- Supplied records -
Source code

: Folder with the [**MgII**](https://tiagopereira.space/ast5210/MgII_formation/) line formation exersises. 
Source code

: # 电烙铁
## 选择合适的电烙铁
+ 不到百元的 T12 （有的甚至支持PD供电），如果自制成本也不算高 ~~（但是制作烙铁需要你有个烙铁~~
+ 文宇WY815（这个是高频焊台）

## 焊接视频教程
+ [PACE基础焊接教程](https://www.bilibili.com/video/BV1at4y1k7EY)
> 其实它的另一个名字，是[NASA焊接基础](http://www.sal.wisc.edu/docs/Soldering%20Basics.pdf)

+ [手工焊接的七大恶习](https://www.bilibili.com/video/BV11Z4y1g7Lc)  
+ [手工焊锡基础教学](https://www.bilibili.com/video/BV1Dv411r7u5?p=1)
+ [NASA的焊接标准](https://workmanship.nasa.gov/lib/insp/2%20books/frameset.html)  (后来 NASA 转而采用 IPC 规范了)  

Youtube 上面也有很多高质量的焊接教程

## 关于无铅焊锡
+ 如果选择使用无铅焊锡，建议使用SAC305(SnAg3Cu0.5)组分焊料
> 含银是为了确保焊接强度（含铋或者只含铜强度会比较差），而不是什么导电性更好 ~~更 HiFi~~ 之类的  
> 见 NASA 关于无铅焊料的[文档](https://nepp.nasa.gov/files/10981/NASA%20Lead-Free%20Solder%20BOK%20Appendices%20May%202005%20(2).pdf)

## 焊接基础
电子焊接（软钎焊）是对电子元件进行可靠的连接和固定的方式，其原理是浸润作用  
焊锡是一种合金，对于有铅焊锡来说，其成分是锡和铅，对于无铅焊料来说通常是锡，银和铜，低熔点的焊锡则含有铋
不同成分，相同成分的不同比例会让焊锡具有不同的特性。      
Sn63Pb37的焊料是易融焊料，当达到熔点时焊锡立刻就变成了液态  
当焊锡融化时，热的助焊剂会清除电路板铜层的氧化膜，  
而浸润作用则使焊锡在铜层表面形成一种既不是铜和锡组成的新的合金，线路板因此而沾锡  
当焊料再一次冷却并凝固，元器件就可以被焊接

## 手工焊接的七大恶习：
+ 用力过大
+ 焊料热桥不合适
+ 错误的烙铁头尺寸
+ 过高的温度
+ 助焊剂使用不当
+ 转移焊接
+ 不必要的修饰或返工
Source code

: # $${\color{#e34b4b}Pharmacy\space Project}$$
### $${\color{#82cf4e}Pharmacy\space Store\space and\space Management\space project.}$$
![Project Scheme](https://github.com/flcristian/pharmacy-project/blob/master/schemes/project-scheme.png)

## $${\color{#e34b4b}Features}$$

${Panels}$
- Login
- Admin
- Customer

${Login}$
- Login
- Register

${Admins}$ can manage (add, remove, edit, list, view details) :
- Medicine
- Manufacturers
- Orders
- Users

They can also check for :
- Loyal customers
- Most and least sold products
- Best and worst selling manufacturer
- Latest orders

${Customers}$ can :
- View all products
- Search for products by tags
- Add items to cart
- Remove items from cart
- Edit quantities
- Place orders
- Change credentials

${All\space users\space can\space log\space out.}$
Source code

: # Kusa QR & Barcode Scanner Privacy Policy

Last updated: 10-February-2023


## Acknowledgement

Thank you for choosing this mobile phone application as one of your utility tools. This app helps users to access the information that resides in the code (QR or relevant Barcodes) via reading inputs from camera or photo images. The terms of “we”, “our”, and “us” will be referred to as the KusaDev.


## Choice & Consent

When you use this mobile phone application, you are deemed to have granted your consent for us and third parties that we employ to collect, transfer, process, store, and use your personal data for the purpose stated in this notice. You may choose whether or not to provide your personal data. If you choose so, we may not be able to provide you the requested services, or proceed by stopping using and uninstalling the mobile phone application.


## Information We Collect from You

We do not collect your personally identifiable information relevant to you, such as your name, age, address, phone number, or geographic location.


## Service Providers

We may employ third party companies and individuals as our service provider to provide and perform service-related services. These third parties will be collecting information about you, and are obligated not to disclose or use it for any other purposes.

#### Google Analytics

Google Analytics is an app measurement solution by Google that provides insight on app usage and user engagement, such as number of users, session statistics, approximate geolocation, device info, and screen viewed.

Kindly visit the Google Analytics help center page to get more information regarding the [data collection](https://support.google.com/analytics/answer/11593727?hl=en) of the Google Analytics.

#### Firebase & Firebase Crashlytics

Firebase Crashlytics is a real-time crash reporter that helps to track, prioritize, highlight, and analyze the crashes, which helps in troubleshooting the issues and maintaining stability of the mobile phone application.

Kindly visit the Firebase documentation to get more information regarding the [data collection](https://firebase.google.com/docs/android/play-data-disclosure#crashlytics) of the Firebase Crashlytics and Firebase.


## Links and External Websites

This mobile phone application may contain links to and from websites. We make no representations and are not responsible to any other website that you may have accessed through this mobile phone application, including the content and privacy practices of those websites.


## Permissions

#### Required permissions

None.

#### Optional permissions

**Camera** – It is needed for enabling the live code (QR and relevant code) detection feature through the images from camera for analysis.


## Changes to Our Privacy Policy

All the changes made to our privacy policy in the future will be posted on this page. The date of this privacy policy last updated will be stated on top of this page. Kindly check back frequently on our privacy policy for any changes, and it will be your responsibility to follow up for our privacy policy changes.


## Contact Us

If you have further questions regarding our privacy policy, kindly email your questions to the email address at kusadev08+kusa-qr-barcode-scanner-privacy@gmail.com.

- What to work on -
Which of the lines in the data contain the string "application"? Return each one.

- Result of the task -
Thank you for choosing this mobile phone application as one of your utility tools. This app helps users to access the information that resides in the code (QR or relevant Barcodes) via reading inputs from camera or photo images. The terms of “we”, “our”, and “us” will be referred to as the KusaDev.
When you use this mobile phone application, you are deemed to have granted your consent for us and third parties that we employ to collect, transfer, process, store, and use your personal data for the purpose stated in this notice. You may choose whether or not to provide your personal data. If you choose so, we may not be able to provide you the requested services, or proceed by stopping using and uninstalling the mobile phone application.
Firebase Crashlytics is a real-time crash reporter that helps to track, prioritize, highlight, and analyze the crashes, which helps in troubleshooting the issues and maintaining stability of the mobile phone application.
This mobile phone application may contain links to and from websites. We make no representations and are not responsible to any other website that you may have accessed through this mobile phone application, including the content and privacy practices of those websites.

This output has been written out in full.